Lab 4-4: Mann-Kendall Trend Test#
import numpy as np
import pandas as pd
import scipy.stats as st
import matplotlib.pyplot as plt
Load data.
snow_pillows = pd.read_csv('../data/pillows_example_2024.csv')
Plot the data
f, ax = plt.subplots()
snow_pillows.plot(x='years', y='BLC_max', linestyle='-', label='Blue Canyon SWE', ax=ax)
snow_pillows.plot(x='years', y='SLI_max', linestyle='-', label='Slide Canyon SWE', ax=ax)
plt.legend()
ax.set_xlabel('Year')
ax.set_ylabel('SWE (mm)');
Mann Kendall Test#
def mann_kendall(V, alpha=0.05):
'''Mann Kendall Test (adapted from original Matlab function)

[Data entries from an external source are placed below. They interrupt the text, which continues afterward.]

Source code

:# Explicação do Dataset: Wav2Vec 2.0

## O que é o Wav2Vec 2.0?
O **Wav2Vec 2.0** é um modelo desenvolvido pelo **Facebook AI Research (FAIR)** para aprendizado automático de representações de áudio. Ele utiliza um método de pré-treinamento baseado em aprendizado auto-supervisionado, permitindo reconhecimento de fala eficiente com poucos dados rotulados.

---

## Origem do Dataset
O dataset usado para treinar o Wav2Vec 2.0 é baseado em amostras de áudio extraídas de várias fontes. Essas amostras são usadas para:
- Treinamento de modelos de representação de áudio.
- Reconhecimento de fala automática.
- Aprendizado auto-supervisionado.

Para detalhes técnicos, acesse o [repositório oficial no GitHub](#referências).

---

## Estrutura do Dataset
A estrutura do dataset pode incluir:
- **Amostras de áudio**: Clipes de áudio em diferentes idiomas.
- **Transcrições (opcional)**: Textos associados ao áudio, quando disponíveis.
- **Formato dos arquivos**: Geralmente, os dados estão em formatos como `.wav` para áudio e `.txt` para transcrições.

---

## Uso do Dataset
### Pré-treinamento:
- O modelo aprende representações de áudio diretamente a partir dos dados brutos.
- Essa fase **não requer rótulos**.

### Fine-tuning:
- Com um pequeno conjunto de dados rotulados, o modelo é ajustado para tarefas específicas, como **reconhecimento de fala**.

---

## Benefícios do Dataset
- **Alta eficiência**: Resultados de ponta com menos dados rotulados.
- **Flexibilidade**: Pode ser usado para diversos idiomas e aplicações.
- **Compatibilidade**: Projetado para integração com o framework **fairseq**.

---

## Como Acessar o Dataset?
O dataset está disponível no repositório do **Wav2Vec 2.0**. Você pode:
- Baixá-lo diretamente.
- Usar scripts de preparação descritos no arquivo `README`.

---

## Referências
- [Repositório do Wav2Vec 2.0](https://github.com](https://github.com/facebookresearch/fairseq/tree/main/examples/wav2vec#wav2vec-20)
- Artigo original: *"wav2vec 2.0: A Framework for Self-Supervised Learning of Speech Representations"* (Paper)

Performs original Mann-Kendall test of the null hypothesis of trend absence in the vector V, against the alternative of trend.

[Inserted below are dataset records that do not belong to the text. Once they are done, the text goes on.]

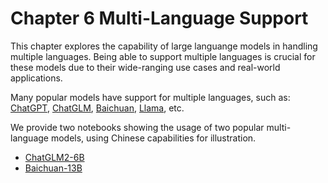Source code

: # Chapter 6 Multi-Language Support

This chapter explores the capability of large languange models in handling multiple languages. Being able to support multiple languages is crucial for these models due to their wide-ranging use cases and real-world applications. 

Many popular models have support for multiple languages, such as: [ChatGPT](https://openai.com/blog/chatgpt), [ChatGLM](https://chatglm.cn/blog), [Baichuan](https://huggingface.co/baichuan-inc/Baichuan-13B-Chat), [Llama](https://huggingface.co/docs/transformers/main/model_doc/llama), etc.


We provide two notebooks showing the usage of two popular multi-language models, using Chinese capabilities for illustration.

+ [ChatGLM2-6B](chatglm2-tutorial.ipynb)
+ [Baichuan-13B](baichuan-tutorial.ipynb)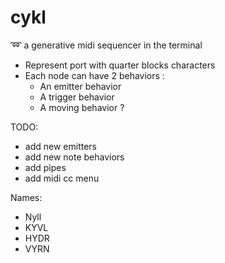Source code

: # cykl
:loop: a generative midi sequencer in the terminal

 - Represent port with quarter blocks characters
 - Each node can have 2 behaviors :
 	- An emitter behavior
 	- A trigger behavior
 	- A moving behavior ?

TODO:
 - add new emitters
 - add new note behaviors
 - add pipes
 - add midi cc menu

Names:
  - Nyll
  - KYVL
  - HYDR
  - VYRN
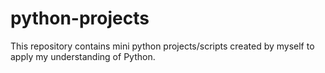 # python-projects

This repository contains mini python projects/scripts created by myself to apply my understanding of Python. 
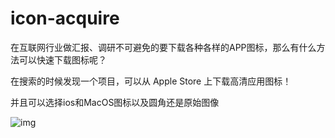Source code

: # icon-acquire
 
在互联网行业做汇报、调研不可避免的要下载各种各样的APP图标，那么有什么方法可以快速下载图标呢？

在搜索的时候发现一个项目，可以从 Apple Store 上下载高清应用图标！

并且可以选择ios和MacOS图标以及圆角还是原始图像

<img src="[smile.gif](https://blog-1319165700.cos.ap-shanghai.myqcloud.com/blog/img/post/image-azin.png)https://blog-1319165700.cos.ap-shanghai.myqcloud.com/blog/img/post/image-azin.png" alt="img" />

The result of the test is returned in reject_null:
reject_null = True indicates a rejection of the null hypothesis at the alpha significance level.
reject_null = False indicates a failure to reject the null hypothesis at the alpha significance level.
INPUTS:
V = time series [vector]
alpha = significance level of the test [scalar] (i.e. for 95% confidence, alpha=0.05)
OUTPUTS:
reject_null = True/False (True: reject the null hypothesis) (False: insufficient evidence to reject the null hypothesis)
p_value = p-value of the test
From Original Matlab Help Documentation:
The significance level of a test is a threshold of probability a agreed to before the test is conducted.
A typical value of alpha is 0.05. If the p-value of a test is less than alpha,
the test rejects the null hypothesis. If the p-value is greater than alpha, there is insufficient evidence
to reject the null hypothesis.
The p-value of a test is the probability, under the null hypothesis, of obtaining a value
of the test statistic as extreme or more extreme than the value computed from
the sample.
References
Mann, H. B. (1945), Nonparametric tests against trend, Econometrica, 13, 245-259.
Kendall, M. G. (1975), Rank Correlation Methods, Griffin, London.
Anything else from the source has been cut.